*What is required*.
Search the records for the word "subsec" and copy every line in which it occurs.

*Extracted material*.
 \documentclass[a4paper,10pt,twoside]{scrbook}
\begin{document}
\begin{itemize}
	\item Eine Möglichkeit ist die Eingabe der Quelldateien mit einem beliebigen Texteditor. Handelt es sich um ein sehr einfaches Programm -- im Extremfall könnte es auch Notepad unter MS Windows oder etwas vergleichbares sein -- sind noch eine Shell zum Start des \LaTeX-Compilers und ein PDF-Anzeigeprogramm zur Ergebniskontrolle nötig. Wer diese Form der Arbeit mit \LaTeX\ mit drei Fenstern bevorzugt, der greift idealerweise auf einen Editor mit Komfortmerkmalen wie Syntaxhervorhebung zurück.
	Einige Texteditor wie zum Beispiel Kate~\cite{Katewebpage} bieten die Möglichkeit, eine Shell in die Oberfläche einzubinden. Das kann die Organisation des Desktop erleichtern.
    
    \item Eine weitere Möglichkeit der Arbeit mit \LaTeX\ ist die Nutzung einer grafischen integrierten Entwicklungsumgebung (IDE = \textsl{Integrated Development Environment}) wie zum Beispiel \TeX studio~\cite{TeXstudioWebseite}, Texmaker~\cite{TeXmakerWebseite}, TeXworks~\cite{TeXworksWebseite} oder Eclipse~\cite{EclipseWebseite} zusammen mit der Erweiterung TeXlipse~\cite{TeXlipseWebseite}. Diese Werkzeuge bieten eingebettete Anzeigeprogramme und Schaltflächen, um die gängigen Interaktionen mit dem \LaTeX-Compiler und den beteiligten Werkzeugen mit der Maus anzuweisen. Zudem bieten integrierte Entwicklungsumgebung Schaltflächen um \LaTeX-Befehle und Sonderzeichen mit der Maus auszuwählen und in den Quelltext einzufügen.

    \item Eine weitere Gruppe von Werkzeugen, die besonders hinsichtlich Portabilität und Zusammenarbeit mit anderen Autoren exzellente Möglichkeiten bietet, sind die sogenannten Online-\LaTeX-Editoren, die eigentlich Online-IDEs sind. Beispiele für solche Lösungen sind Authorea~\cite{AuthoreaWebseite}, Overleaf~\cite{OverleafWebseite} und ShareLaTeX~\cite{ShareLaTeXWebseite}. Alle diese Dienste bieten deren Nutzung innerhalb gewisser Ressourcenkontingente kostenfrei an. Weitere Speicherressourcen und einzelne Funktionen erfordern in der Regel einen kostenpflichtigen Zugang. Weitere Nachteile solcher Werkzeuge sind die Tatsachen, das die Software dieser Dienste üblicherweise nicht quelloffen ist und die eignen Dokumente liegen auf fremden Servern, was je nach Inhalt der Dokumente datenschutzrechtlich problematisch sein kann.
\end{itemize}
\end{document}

---

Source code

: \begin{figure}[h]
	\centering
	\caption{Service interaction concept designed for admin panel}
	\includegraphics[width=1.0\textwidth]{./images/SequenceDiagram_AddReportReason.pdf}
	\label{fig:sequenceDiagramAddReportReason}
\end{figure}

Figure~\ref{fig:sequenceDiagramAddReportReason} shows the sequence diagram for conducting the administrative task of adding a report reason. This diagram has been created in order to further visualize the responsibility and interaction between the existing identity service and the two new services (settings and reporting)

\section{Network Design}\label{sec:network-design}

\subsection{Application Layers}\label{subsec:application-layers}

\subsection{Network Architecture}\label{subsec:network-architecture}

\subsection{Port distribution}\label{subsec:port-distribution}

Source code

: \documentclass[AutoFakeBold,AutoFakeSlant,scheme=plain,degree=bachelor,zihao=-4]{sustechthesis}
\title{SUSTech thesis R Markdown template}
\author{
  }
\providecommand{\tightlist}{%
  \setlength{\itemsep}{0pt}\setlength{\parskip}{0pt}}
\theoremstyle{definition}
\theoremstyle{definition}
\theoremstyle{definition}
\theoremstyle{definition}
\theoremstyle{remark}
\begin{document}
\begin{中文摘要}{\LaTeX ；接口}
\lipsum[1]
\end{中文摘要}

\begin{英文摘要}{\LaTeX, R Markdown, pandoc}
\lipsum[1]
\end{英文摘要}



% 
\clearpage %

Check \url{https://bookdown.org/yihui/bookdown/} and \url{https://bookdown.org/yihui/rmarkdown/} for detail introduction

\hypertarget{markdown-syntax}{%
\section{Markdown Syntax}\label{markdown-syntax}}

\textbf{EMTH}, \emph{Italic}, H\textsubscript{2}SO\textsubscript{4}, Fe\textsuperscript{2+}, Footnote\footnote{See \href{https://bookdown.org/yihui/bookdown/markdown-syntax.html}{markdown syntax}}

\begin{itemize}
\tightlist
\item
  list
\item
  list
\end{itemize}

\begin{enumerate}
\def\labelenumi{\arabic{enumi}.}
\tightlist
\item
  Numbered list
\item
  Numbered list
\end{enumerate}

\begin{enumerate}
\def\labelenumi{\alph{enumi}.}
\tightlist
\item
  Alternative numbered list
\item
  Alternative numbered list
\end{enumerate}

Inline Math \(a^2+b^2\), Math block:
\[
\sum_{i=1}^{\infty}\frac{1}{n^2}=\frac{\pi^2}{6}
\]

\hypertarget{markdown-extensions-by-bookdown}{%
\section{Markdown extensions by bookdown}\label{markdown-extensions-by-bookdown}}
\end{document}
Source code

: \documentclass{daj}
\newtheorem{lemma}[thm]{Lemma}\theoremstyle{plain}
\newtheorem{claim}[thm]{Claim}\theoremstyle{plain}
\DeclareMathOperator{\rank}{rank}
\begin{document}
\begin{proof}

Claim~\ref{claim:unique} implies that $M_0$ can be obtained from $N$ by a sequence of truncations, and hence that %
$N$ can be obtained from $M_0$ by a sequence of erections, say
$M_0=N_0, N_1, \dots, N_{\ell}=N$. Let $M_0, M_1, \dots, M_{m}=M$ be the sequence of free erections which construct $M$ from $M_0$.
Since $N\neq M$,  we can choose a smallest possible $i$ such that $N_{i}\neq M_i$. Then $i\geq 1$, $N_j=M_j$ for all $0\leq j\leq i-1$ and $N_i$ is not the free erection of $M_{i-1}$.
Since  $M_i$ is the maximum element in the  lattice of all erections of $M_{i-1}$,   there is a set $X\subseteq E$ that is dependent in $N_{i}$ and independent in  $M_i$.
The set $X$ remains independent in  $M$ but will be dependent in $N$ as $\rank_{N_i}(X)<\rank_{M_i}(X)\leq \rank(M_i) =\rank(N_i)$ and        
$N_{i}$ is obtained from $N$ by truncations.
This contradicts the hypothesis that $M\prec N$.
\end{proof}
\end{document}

*Final answer*.
\subsection{Application Layers}\label{subsec:application-layers}
\subsection{Network Architecture}\label{subsec:network-architecture}
\subsection{Port distribution}\label{subsec:port-distribution}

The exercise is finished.